Предсмертная исповедь дипломата | страница 61



– Боже мой, да никак это далекий морпех…?!

Мы оба в растерянности смотрели друг на друга, вспоминая нашу встречу в Морском госпитале в Таллине лет пять назад. Нужные по случаю слова как-то не находились, девушки потихоньку хихикали. Тогда Настя задорно и с каким-то вызовом, обернулась к подругам и пояснила:

– Мы с морпехом как-то встречались, давно, ещё в Таллине. Наверное я бы сейчас его не вспомнила, но он тогда, в больнице, куда он заявился за своими матросами, мне брякнул по ходу нашей милой беседы, что вот, мол, Настя, когда ты разойдешься, я на тебе женюсь.

Обращаясь ко мне, спросила:

– Было такое, сознавайся?

– А что мне сознаваться, было! И если хочешь, могу опять повторить.

Повисла смущенная тишина. Даже стало слышно пение птиц в соседних кустах. Настя нашлась:

– Так что, морпех, ты, значит, берешь меня в жёны?

Все напряглись.

– А ты развелась?

– Ага, тогда почти сразу…

Конечно, такие вопросы так вот, сразу, не решаются, это совершенно ясно. Но ситуация для меня получалась абсолютно патовой. Нужно было либо идти во-банк и дать определенный положительный ответ, либо…? Тут и была загвоздка: начав вилять, прекрасную во всех, как казалось, смыслах девушку можно было и не получить. И здесь возможно решающую, хоть и случайную роль сыграло обращение ко мне Насти «морпех». Мне нравилась военная служба, я гордился честью быть морпехом и по сути в душе я к тому времени все ещё оставался им, и в решающий момент я именно таким себя и почувствовал. Отбросив колебания, я заявил четко и конкретно:

– Я на тебе женюсь! В ЗАГС – хоть завтра!

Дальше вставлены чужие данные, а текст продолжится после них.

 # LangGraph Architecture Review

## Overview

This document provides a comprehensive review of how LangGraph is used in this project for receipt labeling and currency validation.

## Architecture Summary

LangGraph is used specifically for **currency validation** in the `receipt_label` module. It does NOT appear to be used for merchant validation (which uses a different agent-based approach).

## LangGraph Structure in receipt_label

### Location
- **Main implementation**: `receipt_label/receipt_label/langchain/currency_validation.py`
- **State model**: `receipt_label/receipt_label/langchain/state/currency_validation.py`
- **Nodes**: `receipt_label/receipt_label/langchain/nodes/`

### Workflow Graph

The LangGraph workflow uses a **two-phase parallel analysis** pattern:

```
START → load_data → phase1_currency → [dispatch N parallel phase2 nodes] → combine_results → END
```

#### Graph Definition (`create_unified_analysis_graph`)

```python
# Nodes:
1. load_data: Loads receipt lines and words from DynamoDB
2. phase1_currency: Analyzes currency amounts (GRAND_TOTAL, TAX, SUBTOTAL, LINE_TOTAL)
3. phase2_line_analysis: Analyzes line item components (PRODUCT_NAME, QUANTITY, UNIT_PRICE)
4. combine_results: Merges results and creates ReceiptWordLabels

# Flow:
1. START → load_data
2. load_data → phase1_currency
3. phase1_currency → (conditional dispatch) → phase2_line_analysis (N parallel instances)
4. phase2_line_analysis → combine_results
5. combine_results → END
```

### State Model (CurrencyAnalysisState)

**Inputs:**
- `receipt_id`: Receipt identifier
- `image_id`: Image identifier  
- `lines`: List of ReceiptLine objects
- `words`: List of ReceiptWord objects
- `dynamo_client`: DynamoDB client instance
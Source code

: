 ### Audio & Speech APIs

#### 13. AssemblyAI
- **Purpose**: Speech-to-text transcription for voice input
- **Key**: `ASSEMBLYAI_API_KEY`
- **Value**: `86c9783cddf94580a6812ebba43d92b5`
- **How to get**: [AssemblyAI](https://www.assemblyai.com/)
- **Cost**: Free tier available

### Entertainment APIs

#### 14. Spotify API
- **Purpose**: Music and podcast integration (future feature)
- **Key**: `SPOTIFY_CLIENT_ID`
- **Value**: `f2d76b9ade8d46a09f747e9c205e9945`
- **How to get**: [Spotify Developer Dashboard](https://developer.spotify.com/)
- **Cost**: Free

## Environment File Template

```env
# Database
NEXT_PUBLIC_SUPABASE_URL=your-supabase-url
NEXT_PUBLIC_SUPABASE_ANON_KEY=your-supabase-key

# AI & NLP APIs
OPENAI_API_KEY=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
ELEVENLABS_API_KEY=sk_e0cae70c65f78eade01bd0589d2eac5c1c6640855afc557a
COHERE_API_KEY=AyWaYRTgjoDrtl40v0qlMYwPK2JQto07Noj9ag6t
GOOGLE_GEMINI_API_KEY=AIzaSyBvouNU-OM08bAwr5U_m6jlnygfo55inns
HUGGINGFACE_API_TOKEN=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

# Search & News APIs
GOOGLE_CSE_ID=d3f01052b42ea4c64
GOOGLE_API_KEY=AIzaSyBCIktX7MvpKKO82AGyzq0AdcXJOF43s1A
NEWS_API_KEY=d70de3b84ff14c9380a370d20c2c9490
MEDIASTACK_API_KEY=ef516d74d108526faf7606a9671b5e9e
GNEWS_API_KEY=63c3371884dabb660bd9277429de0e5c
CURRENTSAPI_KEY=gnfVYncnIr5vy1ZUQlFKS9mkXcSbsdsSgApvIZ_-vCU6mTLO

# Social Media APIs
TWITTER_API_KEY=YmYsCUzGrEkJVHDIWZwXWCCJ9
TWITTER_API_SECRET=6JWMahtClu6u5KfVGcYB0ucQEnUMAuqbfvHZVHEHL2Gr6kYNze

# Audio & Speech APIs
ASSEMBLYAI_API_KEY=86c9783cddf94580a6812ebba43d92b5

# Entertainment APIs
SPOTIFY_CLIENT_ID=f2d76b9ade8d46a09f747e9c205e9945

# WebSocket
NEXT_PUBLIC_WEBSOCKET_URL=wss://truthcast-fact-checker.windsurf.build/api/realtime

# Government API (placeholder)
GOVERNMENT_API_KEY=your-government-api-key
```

Все присутствующие обомлели, включая и Настю. Она, вся румяная после игры, в ярком купальнике, такая красивая, кажется, даже вздрогнула. В глазах её было удивление, вопрос, но вместе с тем и решимость. Взгляд её был тверд, но добрый и, скорее всего, даже ласковый.

– Подождать нужно морпех, ты же меня совсем не знаешь… А, кстати, я не помню твоего имени. Все было так давно, да ничего ведь и не было… Поскольку наступила неловкая пауза, подали голос девушки. Смысл сказанного ими сводился к тому, что ты, мол, Настя, разбирайся со всем сама, мы не хотим быть вам в тягость. Они со смехом пошли к воде.

Я молчал, поскольку мне после моего столь решительного заявления говорить, вроде, было нечего. Настя тоже молчала, ковыряя песок босым носком, глаза её были опущены. А мои чувства были смятены. Шаг-то я сделал своим заявлением решительный, а был ли он осмотрительным? Да, тогда в Таллине в получасовой беседы в больнице я был под мощным впечатлением от молодой женщины, а впрочем, – ещё, пожалуй, по возрасту – девушки, которой не было тогда и девятнадцати лет. Моё предложение звучало для нас обоих шуткой, поскольку она уже была замужем и, как мне тогда показалось, вполне счастлива. А сейчас все сказанное далеко не выглядело шуткой как для Насти, так и для меня.